Finally, I had a chance to have dinner with a current MS employee. I chose my former classmate, Sameer. He and his wife took me to the Space Needle Restaurant, which was incredibly touristy and awesome. Oh, and expensive. Thanks for footing the bill, Microsoft! Seriously!

I know that most of my job hunt posts end in some kind of failure post (example 1, example 2, example 3, example 4, etc). I’ve gotten pretty used to rejection over the past few years. But! It seems I’ve gotten better at interviewing! For I got an offer! I can’t (and probably shouldn’t) disclose certain things, so let’s just leave it at that. I have about a week to make my decision. I will probably make another post when I do make a final decision. And then we’ll finally have a proper burial for my series of job hunt posts, once and for all (or at least hopefully for a while!).

Zattoo Non-Job/Internship Interview!

About a week ago, I had an interview with Zattoo, a local startup here in Ann Arbor. I had met their VP of Engineering, Dug Song at a career fair and ended up giving him my business card. I got an email from Zattoo about them being interested in an interview. I’m not looking for an internship anymore, but I figured I’d have a chat to get to know the company better in case I want to work there after I graduate.

I talked to two engineers. I can’t really remember their names now! Oops. But basically we talked about the technologies behind the service (it’s a real-time streaming tv service). It’s kind of interesting that they use P2P in order to distribute the live tv content. I thought this might end up with a pretty big delay in actually getting the content, but one of the guys said there was only a difference of ~20 seconds or so.

One of the things that their website job page lists is that they want people with an interest in social networks.
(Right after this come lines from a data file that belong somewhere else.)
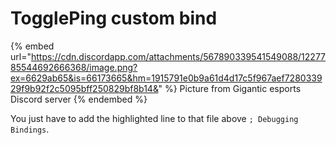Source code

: # TogglePing custom bind

{% embed url="https://cdn.discordapp.com/attachments/567890339541549088/1227785544692666368/image.png?ex=6629ab65&is=66173665&hm=1915791e0b9a61d4d17c5f967aef728033929f9b92f2c5095bff250829bf8b14&" %}
Picture from Gigantic esports Discord server
{% endembed %}

You just have to add the highlighted line to that file above `; Debugging Bindings`.
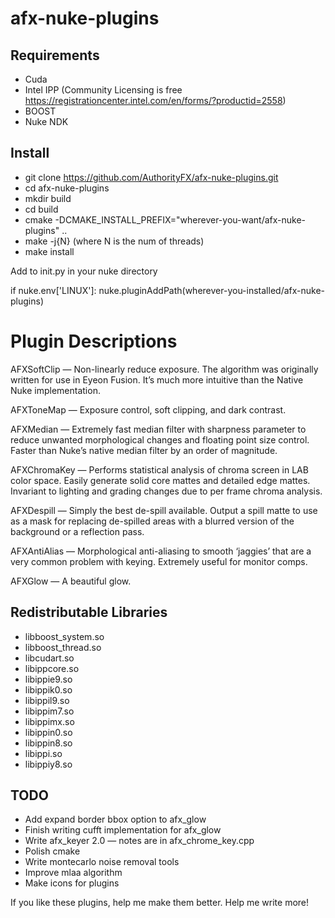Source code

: ﻿afx-nuke-plugins
================

Requirements
------------
* Cuda
* Intel IPP (Community Licensing is free https://registrationcenter.intel.com/en/forms/?productid=2558)
* BOOST
* Nuke NDK

Install
-------
* git clone https://github.com/AuthorityFX/afx-nuke-plugins.git
* cd afx-nuke-plugins
* mkdir build
* cd build
* cmake -DCMAKE_INSTALL_PREFIX="wherever-you-want/afx-nuke-plugins" ..
* make -j{N} (where N is the num of threads)
* make install

Add to init.py in your nuke directory

if nuke.env['LINUX']:
        nuke.pluginAddPath(wherever-you-installed/afx-nuke-plugins)

Plugin Descriptions
===================

AFXSoftClip — Non-linearly reduce exposure.  The algorithm was originally written for use in Eyeon Fusion.  It’s much more intuitive than the Native Nuke implementation.

AFXToneMap — Exposure control, soft clipping, and dark contrast.

AFXMedian — Extremely fast median filter with sharpness parameter to reduce unwanted morphological changes and floating point size control.  Faster than Nuke’s native median filter by an order of magnitude.

AFXChromaKey — Performs statistical analysis of chroma screen in LAB color space.  Easily generate solid core mattes and detailed edge mattes.  Invariant to lighting and grading changes due to per frame chroma analysis.

AFXDespill — Simply the best de-spill available.  Output a spill matte to use as a mask for replacing de-spilled areas with a blurred version of the background or a reflection pass.

AFXAntiAlias — Morphological anti-aliasing to smooth ‘jaggies’ that are a very common problem with keying. Extremely useful for monitor comps.

AFXGlow — A beautiful glow.

Redistributable Libraries
-------------------------

* libboost_system.so
* libboost_thread.so
* libcudart.so
* libippcore.so
* libippie9.so
* libippik0.so
* libippil9.so
* libippim7.so
* libippimx.so
* libippin0.so
* libippin8.so
* libippi.so
* libippiy8.so

TODO
--------------------------------------------------

* Add expand border bbox option to afx_glow
* Finish writing cufft implementation for afx_glow
* Write afx_keyer 2.0 — notes are in afx_chrome_key.cpp
* Polish cmake
* Write montecarlo noise removal tools
* Improve mlaa algorithm
* Make icons for plugins

If you like these plugins, help me make them better. Help me write more!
While I thought this was interesting and figured they might have something specific in mind, apparently they’re just trying to get people with knowledge in the area to maybe generate some ideas and build new stuff. Seems pretty cool.
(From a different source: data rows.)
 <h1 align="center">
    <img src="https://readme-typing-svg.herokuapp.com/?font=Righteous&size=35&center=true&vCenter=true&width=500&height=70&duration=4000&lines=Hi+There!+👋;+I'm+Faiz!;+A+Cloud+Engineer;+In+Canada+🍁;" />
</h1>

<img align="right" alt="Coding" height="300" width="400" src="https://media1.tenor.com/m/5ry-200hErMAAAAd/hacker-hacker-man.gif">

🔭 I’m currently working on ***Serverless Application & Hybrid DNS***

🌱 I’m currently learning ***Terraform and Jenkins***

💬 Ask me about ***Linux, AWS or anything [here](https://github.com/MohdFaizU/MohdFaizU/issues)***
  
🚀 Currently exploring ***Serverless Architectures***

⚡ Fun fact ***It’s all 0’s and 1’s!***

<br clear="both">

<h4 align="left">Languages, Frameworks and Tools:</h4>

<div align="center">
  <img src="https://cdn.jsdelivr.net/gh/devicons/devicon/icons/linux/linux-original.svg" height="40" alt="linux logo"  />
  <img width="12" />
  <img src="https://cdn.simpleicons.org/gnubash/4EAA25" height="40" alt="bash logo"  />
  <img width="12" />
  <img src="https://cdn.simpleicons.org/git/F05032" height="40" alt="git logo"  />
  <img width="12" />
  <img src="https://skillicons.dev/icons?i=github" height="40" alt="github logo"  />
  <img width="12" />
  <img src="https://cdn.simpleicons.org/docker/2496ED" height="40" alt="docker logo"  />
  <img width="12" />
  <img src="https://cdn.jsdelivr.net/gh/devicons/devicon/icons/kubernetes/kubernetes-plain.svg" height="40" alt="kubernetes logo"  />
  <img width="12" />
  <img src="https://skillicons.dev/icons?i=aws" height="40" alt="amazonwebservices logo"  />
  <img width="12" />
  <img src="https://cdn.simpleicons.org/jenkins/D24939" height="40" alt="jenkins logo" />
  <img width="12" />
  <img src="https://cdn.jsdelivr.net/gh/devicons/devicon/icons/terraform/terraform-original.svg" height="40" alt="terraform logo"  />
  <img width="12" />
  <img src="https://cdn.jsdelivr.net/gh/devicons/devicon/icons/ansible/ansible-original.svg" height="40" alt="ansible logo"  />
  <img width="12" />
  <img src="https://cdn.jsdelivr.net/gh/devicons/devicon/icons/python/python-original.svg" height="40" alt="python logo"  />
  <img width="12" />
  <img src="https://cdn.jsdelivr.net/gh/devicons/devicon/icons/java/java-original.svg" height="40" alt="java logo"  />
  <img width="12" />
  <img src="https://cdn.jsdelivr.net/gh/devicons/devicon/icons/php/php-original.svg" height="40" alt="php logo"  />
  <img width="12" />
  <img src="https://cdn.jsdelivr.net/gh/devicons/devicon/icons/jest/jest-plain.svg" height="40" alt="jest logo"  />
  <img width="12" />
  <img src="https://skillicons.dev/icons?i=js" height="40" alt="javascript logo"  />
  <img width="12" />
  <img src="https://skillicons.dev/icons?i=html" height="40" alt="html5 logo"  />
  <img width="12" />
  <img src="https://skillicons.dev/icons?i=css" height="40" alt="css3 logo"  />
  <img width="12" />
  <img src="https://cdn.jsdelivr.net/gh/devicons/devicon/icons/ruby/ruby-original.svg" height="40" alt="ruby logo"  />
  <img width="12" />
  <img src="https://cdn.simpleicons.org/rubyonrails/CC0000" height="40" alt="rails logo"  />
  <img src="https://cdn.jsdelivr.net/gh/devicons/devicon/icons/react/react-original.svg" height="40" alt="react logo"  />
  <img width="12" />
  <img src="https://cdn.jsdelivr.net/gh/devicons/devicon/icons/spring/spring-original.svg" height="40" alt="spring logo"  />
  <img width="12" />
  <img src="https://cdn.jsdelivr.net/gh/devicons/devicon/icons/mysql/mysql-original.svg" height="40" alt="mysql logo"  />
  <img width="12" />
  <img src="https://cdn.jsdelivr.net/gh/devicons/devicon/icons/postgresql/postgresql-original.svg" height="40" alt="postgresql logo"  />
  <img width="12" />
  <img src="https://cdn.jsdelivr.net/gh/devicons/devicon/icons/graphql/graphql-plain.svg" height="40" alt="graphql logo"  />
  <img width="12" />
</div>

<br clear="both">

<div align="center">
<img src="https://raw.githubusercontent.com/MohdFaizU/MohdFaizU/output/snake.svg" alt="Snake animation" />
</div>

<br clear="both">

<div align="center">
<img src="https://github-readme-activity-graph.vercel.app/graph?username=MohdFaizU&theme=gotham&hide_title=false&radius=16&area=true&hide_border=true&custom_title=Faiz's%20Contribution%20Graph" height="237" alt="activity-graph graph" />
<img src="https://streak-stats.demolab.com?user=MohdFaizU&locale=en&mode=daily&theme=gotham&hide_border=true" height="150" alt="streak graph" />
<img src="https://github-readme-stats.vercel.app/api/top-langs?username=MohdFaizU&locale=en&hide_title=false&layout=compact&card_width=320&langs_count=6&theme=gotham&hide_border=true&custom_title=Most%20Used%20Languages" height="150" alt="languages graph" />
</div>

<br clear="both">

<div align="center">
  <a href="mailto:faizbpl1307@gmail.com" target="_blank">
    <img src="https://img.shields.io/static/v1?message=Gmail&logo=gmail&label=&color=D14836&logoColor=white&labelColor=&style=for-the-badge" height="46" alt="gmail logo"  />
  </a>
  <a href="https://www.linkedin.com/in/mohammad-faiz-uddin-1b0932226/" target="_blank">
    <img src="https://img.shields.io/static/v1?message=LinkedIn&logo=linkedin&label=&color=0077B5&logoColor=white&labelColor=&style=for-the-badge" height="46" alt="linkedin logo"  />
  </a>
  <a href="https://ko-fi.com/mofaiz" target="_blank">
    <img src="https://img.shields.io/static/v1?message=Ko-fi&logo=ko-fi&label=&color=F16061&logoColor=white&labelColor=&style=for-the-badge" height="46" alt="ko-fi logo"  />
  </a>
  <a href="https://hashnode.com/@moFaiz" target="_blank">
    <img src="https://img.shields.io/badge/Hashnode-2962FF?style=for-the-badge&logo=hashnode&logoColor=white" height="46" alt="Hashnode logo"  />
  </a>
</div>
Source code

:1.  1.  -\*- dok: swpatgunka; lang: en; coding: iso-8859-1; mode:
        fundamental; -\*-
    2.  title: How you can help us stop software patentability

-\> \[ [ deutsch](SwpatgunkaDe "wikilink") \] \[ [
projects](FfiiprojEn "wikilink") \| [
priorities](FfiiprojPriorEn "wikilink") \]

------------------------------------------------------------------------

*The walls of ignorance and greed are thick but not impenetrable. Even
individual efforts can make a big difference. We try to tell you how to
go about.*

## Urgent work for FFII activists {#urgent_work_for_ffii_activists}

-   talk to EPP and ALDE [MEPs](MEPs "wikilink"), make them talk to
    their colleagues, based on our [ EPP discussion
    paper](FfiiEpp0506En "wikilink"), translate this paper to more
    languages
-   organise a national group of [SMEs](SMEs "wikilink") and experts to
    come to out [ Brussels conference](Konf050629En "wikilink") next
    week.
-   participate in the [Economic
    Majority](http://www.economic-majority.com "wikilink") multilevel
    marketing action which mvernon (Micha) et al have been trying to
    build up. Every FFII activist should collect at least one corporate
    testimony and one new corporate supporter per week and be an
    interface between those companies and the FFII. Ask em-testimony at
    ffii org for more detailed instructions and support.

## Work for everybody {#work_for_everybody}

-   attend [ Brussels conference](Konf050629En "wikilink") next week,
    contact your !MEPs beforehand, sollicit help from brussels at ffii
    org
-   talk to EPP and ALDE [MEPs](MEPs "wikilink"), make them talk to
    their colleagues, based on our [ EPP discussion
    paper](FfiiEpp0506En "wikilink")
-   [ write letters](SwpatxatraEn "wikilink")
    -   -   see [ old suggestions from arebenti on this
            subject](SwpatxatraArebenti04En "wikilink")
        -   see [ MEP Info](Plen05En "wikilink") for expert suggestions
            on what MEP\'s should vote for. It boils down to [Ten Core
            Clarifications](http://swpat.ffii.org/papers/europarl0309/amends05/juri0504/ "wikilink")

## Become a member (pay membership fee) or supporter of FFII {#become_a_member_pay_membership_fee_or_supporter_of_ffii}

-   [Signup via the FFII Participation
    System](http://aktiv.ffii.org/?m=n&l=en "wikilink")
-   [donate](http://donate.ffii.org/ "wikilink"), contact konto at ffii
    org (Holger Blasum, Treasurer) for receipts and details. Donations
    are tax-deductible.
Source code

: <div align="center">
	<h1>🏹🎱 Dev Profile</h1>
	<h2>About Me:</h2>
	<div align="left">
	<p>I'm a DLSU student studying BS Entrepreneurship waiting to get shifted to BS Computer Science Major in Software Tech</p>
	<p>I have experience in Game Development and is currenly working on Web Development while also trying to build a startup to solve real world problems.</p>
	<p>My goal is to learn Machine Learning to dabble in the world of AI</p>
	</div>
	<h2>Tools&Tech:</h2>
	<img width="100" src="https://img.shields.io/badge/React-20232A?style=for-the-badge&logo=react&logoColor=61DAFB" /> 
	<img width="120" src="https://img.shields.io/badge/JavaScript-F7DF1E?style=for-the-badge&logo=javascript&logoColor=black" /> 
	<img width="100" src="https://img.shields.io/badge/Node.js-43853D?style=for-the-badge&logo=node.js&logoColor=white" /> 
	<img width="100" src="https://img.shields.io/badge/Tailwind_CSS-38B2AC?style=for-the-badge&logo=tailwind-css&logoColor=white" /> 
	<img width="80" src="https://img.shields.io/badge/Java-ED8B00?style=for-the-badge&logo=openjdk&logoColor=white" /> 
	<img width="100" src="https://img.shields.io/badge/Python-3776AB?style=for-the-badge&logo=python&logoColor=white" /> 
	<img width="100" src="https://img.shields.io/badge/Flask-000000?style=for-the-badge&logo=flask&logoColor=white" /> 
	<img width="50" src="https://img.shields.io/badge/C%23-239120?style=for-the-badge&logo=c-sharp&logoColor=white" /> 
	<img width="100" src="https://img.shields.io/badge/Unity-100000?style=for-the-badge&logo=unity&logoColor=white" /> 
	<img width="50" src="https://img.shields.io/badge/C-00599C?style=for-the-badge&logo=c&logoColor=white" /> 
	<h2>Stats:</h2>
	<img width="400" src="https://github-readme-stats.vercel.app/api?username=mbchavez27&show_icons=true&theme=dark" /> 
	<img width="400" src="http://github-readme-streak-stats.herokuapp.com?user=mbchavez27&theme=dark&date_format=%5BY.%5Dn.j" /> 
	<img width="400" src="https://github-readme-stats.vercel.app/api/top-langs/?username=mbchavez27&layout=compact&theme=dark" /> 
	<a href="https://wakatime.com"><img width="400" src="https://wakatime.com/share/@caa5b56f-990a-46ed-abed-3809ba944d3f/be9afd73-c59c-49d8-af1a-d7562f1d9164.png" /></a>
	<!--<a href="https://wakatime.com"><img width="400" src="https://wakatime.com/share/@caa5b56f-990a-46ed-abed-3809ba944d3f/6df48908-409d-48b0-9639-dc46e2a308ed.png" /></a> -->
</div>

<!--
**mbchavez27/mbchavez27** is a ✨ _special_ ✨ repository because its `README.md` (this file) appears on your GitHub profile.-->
Something nice about this interview was that while it went like a typical job/internship interview (they asked me a question about some engineering problem I’ve faced and how I solved it), there was like, no pressure for me to really do well. I mean, besides the desire not to sound like an idiot to other people. I kind of liked having no pressure on me during the interview. I should probably pretend it’s like that for every interview I take, since I think I answered their questions pretty “well” regardless.

So yeah, Zattoo is a startup in Ann Arbor. One of the few interesting tech ones that I know of. Though there will be more. More on that later…

Apple Internship Phone Interview + Verdict!

I had my Apple phone interview on Friday. It went well, except for all of the questions I couldn’t answer! orz.

About five seconds into the interview, I realized that the description given to me and the actual content of the internship would be quite different. The position was described as “iPhone QA Engineer,” which listed duties like “functional testing of iPhone applications” and “design and implementation of test plans and test cases, risk analysis, & integration testing across the system.”

The description that my interviewer gave was that I’d be working on an internal iPhone web application for tracking test results and other stuff. Definitely not as interesting as I thought it would be. It’s probably still kind of cool, but not as cool as doing actual QA on the iPhone.

By the time the interview had finished, I knew it would be a bad fit and that I would get an email with the same sentiments. Sure enough, about two hours after the interview had ended I got an email from the recruiter saying there wasn’t a fit. He said he’d send it to a few other departments in Apple as well. Cool guy.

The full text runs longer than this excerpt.